At work we developed an app to build dynamic sql queries using sql alchemy. The user can build the query they want and get the results in csv file. We also make use of AWS’s ability to unload a query to Redshift. The reason behind this is that if a query returns more X amount of rows, we can just have Redshift run it, and store the csv file in S3 for us. There is a slight problem with this. When a query isn’t unloaded, we have the ability to put in column headers, and then serve the csv file. But when a query is unloaded, only the results are in the csv and the column headers are left out.
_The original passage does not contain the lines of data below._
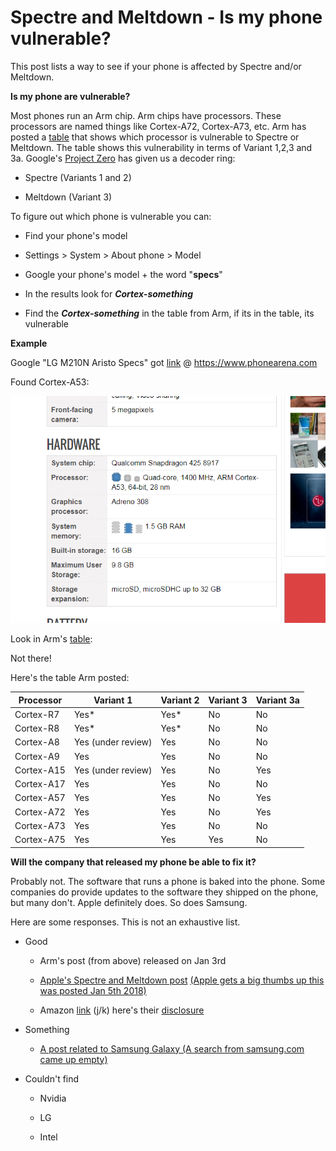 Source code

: # Spectre and Meltdown - Is my phone vulnerable?

This post lists a way to see if your phone is affected by Spectre and/or Meltdown.

**Is my phone are vulnerable?**

Most phones run an Arm chip. Arm chips have processors. These processors are named things like Cortex-A72, Cortex-A73, etc. Arm has posted a [table](http://developer.arm.com/support/security-update) that shows which processor is vulnerable to Spectre or Meltdown. The table shows this vulnerability in terms of Variant 1,2,3 and 3a. Google's [Project Zero](http://googleprojectzero.blogspot.com/2018/01/reading-privileged-memory-with-side.html) has given us a decoder ring:

-   Spectre (Variants 1 and 2)
    
-   Meltdown (Variant 3)
    

To figure out which phone is vulnerable you can:

-   Find your phone's model
    
-   Settings > System > About phone > Model
    
-   Google your phone's model + the word "**specs**"
    
-   In the results look for **_Cortex-something_**
    
-   Find the **_Cortex-something_** in the table from Arm, if its in the table, its vulnerable
    

**Example**

Google "LG M210N Aristo Specs" got [link](http://www.phonearena.com/phones/LG-Aristo_id10416) @ https://www.phonearena.com

Found Cortex-A53:

![cortex_a53](cortex_a53.png)

Look in Arm's [table](http://developer.arm.com/support/security-update):

Not there!

Here's the table Arm posted:

| Processor  | Variant 1          | Variant 2 | Variant 3 | Variant 3a |
| ---------- | ------------------ | --------- | --------- | ---------- |
| Cortex-R7  | Yes*               | Yes*      | No        | No         |
| Cortex-R8  | Yes*               | Yes*      | No        | No         |
| Cortex-A8  | Yes (under review) | Yes       | No        | No         |
| Cortex-A9  | Yes                | Yes       | No        | No         |
| Cortex-A15 | Yes (under review) | Yes       | No        | Yes        |
| Cortex-A17 | Yes                | Yes       | No        | No         |
| Cortex-A57 | Yes                | Yes       | No        | Yes        |
| Cortex-A72 | Yes                | Yes       | No        | Yes        |
| Cortex-A73 | Yes                | Yes       | No        | No         |
| Cortex-A75 | Yes                | Yes       | Yes       | No         |

**Will the company that released my phone be able to fix it?**

Probably not. The software that runs a phone is baked into the phone. Some companies do provide updates to the software they shipped on the phone, but many don't. Apple definitely does. So does Samsung.

Here are some responses. This is not an exhaustive list.

-   Good
    
    -   Arm's post (from above) released on Jan 3rd
        
    -   [Apple's Spectre and Meltdown post](http://support.apple.com/en-us/HT208394) [(Apple gets a big thumbs up this was posted Jan 5th 2018)](http://support.apple.com/en-us/HT208394)
        
    -   Amazon [link](http://www.amazon.com/Spectre-Dave-Bautista/dp/B017HYSN0A) (j/k) here's their [disclosure](http://aws.amazon.com/security/security-bulletins/AWS-2018-013/)
    
-   Something
    
    -   [A post related to Samsung Galaxy (A search from samsung.com came up empty)](http://us.community.samsung.com/t5/Galaxy-Note-Phones/Spectre-Vulnerability/td-p/242809)
    
-   Couldn't find
    
    -   Nvidia
        
    -   LG
        
    -   Intel
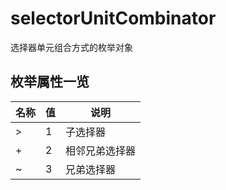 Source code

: # selectorUnitCombinator

选择器单元组合方式的枚举对象

## 枚举属性一览

名称 | 值 | 说明
---- | ---- | ----
\> | 1 | 子选择器
\+ | 2 | 相邻兄弟选择器
~ | 3 | 兄弟选择器
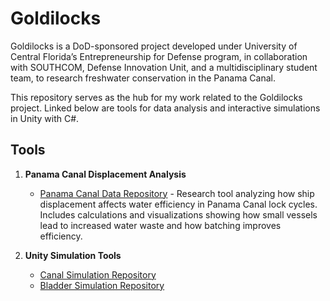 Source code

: # Goldilocks

Goldilocks is a DoD-sponsored project developed under University of Central Florida’s Entrepreneurship for Defense program, in collaboration with SOUTHCOM, Defense Innovation Unit, and a multidisciplinary student team, to research freshwater conservation in the Panama Canal.

This repository serves as the hub for my work related to the Goldilocks project. Linked below are tools for data analysis and interactive simulations in Unity with C#.

## Tools

1. **Panama Canal Displacement Analysis**  
   - [Panama Canal Data Repository](https://github.com/jleto6/panama-canal-data) - Research tool analyzing how ship displacement affects water efficiency in Panama Canal lock cycles. Includes calculations and visualizations showing how small vessels lead to increased water waste and how batching improves efficiency.

1. **Unity Simulation Tools**
   - [Canal Simulation Repository](https://github.com/jleto6/canal-sim)  
   - [Bladder Simulation Repository](https://github.com/jleto6/bladder-sim)  

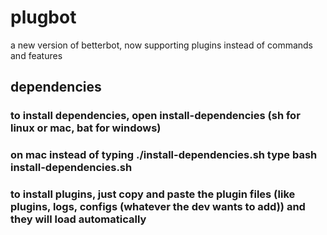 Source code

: # plugbot
a new version of betterbot, now supporting plugins instead of commands and features
## dependencies
### to install dependencies, open install-dependencies (sh for linux or mac, bat for windows)
### on mac instead of typing ./install-dependencies.sh type bash install-dependencies.sh
### to install plugins, just copy and paste the plugin files (like plugins, logs, configs (whatever the dev wants to add)) and they will load automatically 
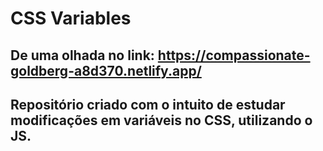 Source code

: # CSS Variables

## De uma olhada no link: https://compassionate-goldberg-a8d370.netlify.app/

## Repositório criado com o intuito de estudar modificações em variáveis no CSS, utilizando o JS. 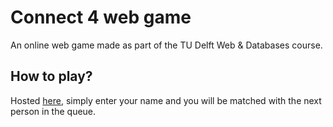 # Connect 4 web game
An online web game made as part of the TU Delft Web & Databases course. 

## How to play?
Hosted [here](https://neon-disc-warfare.herokuapp.com/), simply enter your name and you will be matched with the next person in the queue.
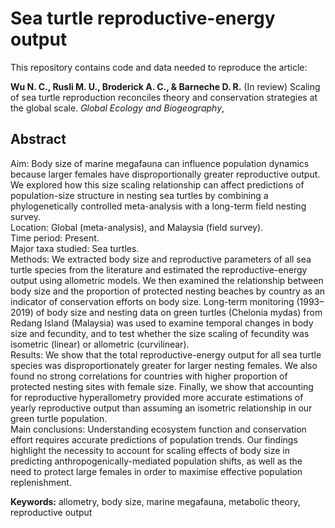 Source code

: # Sea turtle reproductive-energy output
This repository contains code and data needed to reproduce the article:

**Wu N. C., Rusli M. U., Broderick A. C., & Barneche D. R.** (In review) Scaling of sea turtle reproduction reconciles theory and conservation strategies at the global scale. *Global Ecology and Biogeography*,

## Abstract
Aim: Body size of marine megafauna can influence population dynamics because larger females have disproportionally greater reproductive output. We explored how this size scaling relationship can affect predictions of population-size structure in nesting sea turtles by combining a phylogenetically controlled meta-analysis with a long-term field nesting survey.  
Location: Global (meta-analysis), and Malaysia (field survey).  
Time period: Present.  
Major taxa studied: Sea turtles.  
Methods: We extracted body size and reproductive parameters of all sea turtle species from the literature and estimated the reproductive-energy output using allometric models. We then examined the relationship between body size and the proportion of protected nesting beaches by country as an indicator of conservation efforts on body size. Long-term monitoring (1993–2019) of body size and nesting data on green turtles (Chelonia mydas) from Redang Island (Malaysia) was used to examine temporal changes in body size and fecundity, and to test whether the size scaling of fecundity was isometric (linear) or allometric (curvilinear).  
Results: We show that the total reproductive-energy output for all sea turtle species was disproportionately greater for larger nesting females. We also found no strong correlations for countries with higher proportion of protected nesting sites with female size. Finally, we show that accounting for reproductive hyperallometry provided more accurate estimations of yearly reproductive output than assuming an isometric relationship in our green turtle population.  
Main conclusions: Understanding ecosystem function and conservation effort requires accurate predictions of population trends. Our findings highlight the necessity to account for scaling effects of body size in predicting anthropogenically-mediated population shifts, as well as the need to protect large females in order to maximise effective population replenishment.

**Keywords:** allometry, body size, marine megafauna, metabolic theory, reproductive output
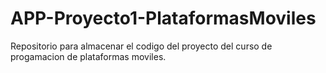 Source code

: # APP-Proyecto1-PlataformasMoviles
Repositorio para almacenar el codigo del proyecto del curso de progamacion de plataformas moviles.
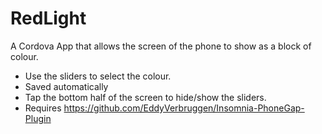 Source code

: # RedLight
A Cordova App that allows the screen of the phone to show as a block of colour.

* Use the sliders to select the colour.
* Saved automatically
* Tap the bottom half of the screen to hide/show the sliders.
* Requires https://github.com/EddyVerbruggen/Insomnia-PhoneGap-Plugin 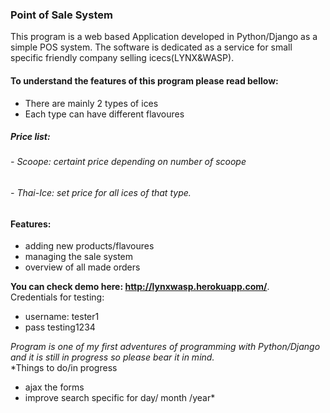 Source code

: ### Point of Sale System
This program is a web based Application developed in Python/Django as a simple POS system. The software is dedicated as a service for small specific friendly company selling icecs(LYNX&WASP). 
#### To understand the features of this program please read bellow:
- There are mainly 2 types of ices
- Each type can have different flavoures
##### Price list:
###### - Scoope: certaint price depending on number of scoope
###### - Thai-Ice: set price for all ices of that type.
#### Features:
- adding new products/flavoures
- managing the sale system
- overview of all made orders

**You can check demo here: http://lynxwasp.herokuapp.com/**.  
Credentials for testing:
- username: tester1
- pass testing1234  
  
*Program is one of my first adventures of programming with Python/Django and it is still in progress so please bear it in mind.*  
*Things to do/in progress
- ajax the forms
- improve search specific for day/ month /year*
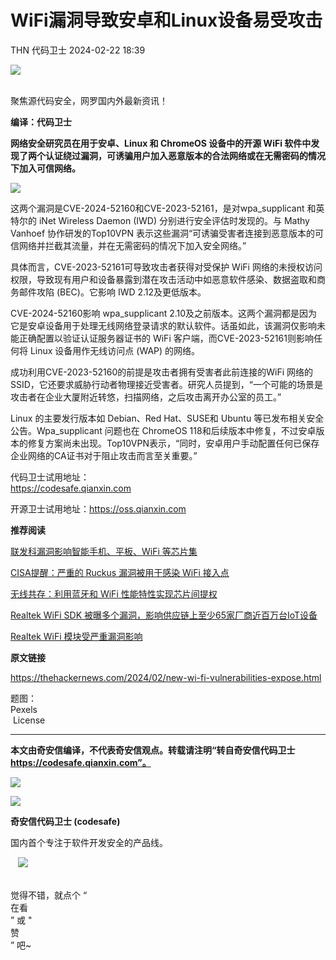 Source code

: #  WiFi漏洞导致安卓和Linux设备易受攻击   
THN  代码卫士   2024-02-22 18:39  
  
![](https://mmbiz.qpic.cn/mmbiz_gif/Az5ZsrEic9ot90z9etZLlU7OTaPOdibteeibJMMmbwc29aJlDOmUicibIRoLdcuEQjtHQ2qjVtZBt0M5eVbYoQzlHiaw/640?wx_fmt=gif "")  
  
   
聚焦源代码安全，网罗国内外最新资讯！  
  
**编译：代码卫士**  
  
**网络安全研究员在用于安卓、Linux 和 ChromeOS 设备中的开源 WiFi 软件中发现了两个认证绕过漏洞，可诱骗用户加入恶意版本的合法网络或在无需密码的情况下加入可信网络。**  
  
  
![](https://mmbiz.qpic.cn/mmbiz_png/oBANLWYScMRoCrCAgkmRiaThl4MMrLrHkWc5uPK9MxEhgYBWua1x8gwkRwnO0YDTgfNSS6kc14t887MYrOeotIQ/640?wx_fmt=png&from=appmsg "")  
  
  
这两个漏洞是CVE-2024-52160和CVE-2023-52161，是对wpa_supplicant 和英特尔的 iNet Wireless Daemon (IWD) 分别进行安全评估时发现的。与 Mathy Vanhoef 协作研发的Top10VPN 表示这些漏洞“可诱骗受害者连接到恶意版本的可信网络并拦截其流量，并在无需密码的情况下加入安全网络。”  
  
具体而言，CVE-2023-52161可导致攻击者获得对受保护 WiFi 网络的未授权访问权限，导致现有用户和设备暴露到潜在攻击活动中如恶意软件感染、数据盗取和商务邮件攻陷 (BEC)。它影响 IWD 2.12及更低版本。  
  
CVE-2024-52160影响 wpa_supplicant 2.10及之前版本。这两个漏洞都是因为它是安卓设备用于处理无线网络登录请求的默认软件。话虽如此，该漏洞仅影响未能正确配置以验证认证服务器证书的 WiFi 客户端，而CVE-2023-52161则影响任何将 Linux 设备用作无线访问点 (WAP) 的网络。  
  
成功利用CVE-2023-52160的前提是攻击者拥有受害者此前连接的WiFi 网络的SSID，它还要求威胁行动者物理接近受害者。研究人员提到，“一个可能的场景是攻击者在企业大厦附近转悠，扫描网络，之后攻击离开办公室的员工。”  
  
Linux 的主要发行版本如 Debian、Red Hat、SUSE和 Ubuntu 等已发布相关安全公告。Wpa_supplicant 问题也在 ChromeOS 118和后续版本中修复，不过安卓版本的修复方案尚未出现。Top10VPN表示，“同时，安卓用户手动配置任何已保存企业网络的CA证书对于阻止攻击而言至关重要。”  
  
  
代码卫士试用地址：  
https://codesafe.qianxin.com  
  
开源卫士试用地址：https://oss.qianxin.com  
  
  
  
  
  
  
  
  
  
  
  
  
**推荐阅读**  
  
[联发科漏洞影响智能手机、平板、WiFi 等芯片集](http://mp.weixin.qq.com/s?__biz=MzI2NTg4OTc5Nw==&mid=2247516937&idx=2&sn=65d504384b5ecc49b9c872f25971c1d9&chksm=ea94b263dde33b75aa7bd18b0397741b6641cd7b8e5a8e4ccfb85a349ff055e359e2aaccdaf6&scene=21#wechat_redirect)  
  
  
[CISA提醒：严重的 Ruckus 漏洞被用于感染 WiFi 接入点](http://mp.weixin.qq.com/s?__biz=MzI2NTg4OTc5Nw==&mid=2247516487&idx=2&sn=a0bd3a1e5ae0747b856ff42a50636fa1&chksm=ea94b02ddde3393b8a0a1ef90ddb1b3ee7f686b99ca6be0fbe36815c0c1d139cd46fda753f61&scene=21#wechat_redirect)  
  
  
[无线共存：利用蓝牙和 WiFi 性能特性实现芯片间提权](http://mp.weixin.qq.com/s?__biz=MzI2NTg4OTc5Nw==&mid=2247509867&idx=2&sn=19471663d9505977efc3cef7e3a39044&chksm=ea949601dde31f17f54444101a87df6a48f743a459bdb122596fc52ff8d133aea1d207ff3488&scene=21#wechat_redirect)  
  
  
[Realtek WiFi SDK 被曝多个漏洞，影响供应链上至少65家厂商近百万台IoT设备](http://mp.weixin.qq.com/s?__biz=MzI2NTg4OTc5Nw==&mid=2247507215&idx=1&sn=7c95fd8598c4f33e573e12e6f92c9808&chksm=ea94ec65dde36573649c4936289838a96ef4d81fe5a5b17b6c5f3603897fa056588850c946ae&scene=21#wechat_redirect)  
  
  
[Realtek WiFi 模块受严重漏洞影响](http://mp.weixin.qq.com/s?__biz=MzI2NTg4OTc5Nw==&mid=2247505420&idx=2&sn=3bad3c929dfcd5812faed3393720d838&chksm=ea94e766dde36e70a8736027601336b5df286e4893b5cd484a1cd4df969185b924568ea445b3&scene=21#wechat_redirect)  
  
  
  
  
**原文链接**  
  
  
https://thehackernews.com/2024/02/new-wi-fi-vulnerabilities-expose.html  
  
  
题图：  
Pexels  
 License  
  
****  
**本文由奇安信编译，不代表奇安信观点。转载请注明“转自奇安信代码卫士 https://codesafe.qianxin.com”。**  
  
  
  
  
![](https://mmbiz.qpic.cn/mmbiz_jpg/oBANLWYScMSf7nNLWrJL6dkJp7RB8Kl4zxU9ibnQjuvo4VoZ5ic9Q91K3WshWzqEybcroVEOQpgYfx1uYgwJhlFQ/640?wx_fmt=jpeg "")  
  
![](https://mmbiz.qpic.cn/mmbiz_jpg/oBANLWYScMSN5sfviaCuvYQccJZlrr64sRlvcbdWjDic9mPQ8mBBFDCKP6VibiaNE1kDVuoIOiaIVRoTjSsSftGC8gw/640?wx_fmt=jpeg "")  
  
**奇安信代码卫士 (codesafe)**  
  
国内首个专注于软件开发安全的产品线。  
  
   ![](https://mmbiz.qpic.cn/mmbiz_gif/oBANLWYScMQ5iciaeKS21icDIWSVd0M9zEhicFK0rbCJOrgpc09iaH6nvqvsIdckDfxH2K4tu9CvPJgSf7XhGHJwVyQ/640?wx_fmt=gif "")  
  
   
觉得不错，就点个 “  
在看  
” 或 "  
赞  
” 吧~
Boto3 is the library to use for AWS interactions with python. The docs are not bad at all and the api is intuitive. At it's core, Boto3 is just a nice python wrapper around the AWS api. Even though Boto3 might be python specific, the underlying api calls can be made from any lib in any language.
Since only the larger queries were unloaded to a csv file, these csv files were large. Very large. Large enough to throw Out Of Memory errors in python.
The whole process had to look something like this..
Download the file from S3 -> Prepend the column header -> Upload the file back to S3
As I mentioned, Boto3 has a very simple api, especially for Amazon S3. If you're not familiar with S3, then just think of it as Amazon's unlimited FTP service or Amazon’s dropbox. The folders are called buckets and "filenames" are keys. Let's say you wanted to download a file in S3 to a local file using boto3, here's a pretty simple approach from the docs using the Object class:
Notice there's no authentication information? More on that here
As I mentioned before, these files are large. So I couldn’t just use download_file as obj would hit a MemoryError before the file could finish processing.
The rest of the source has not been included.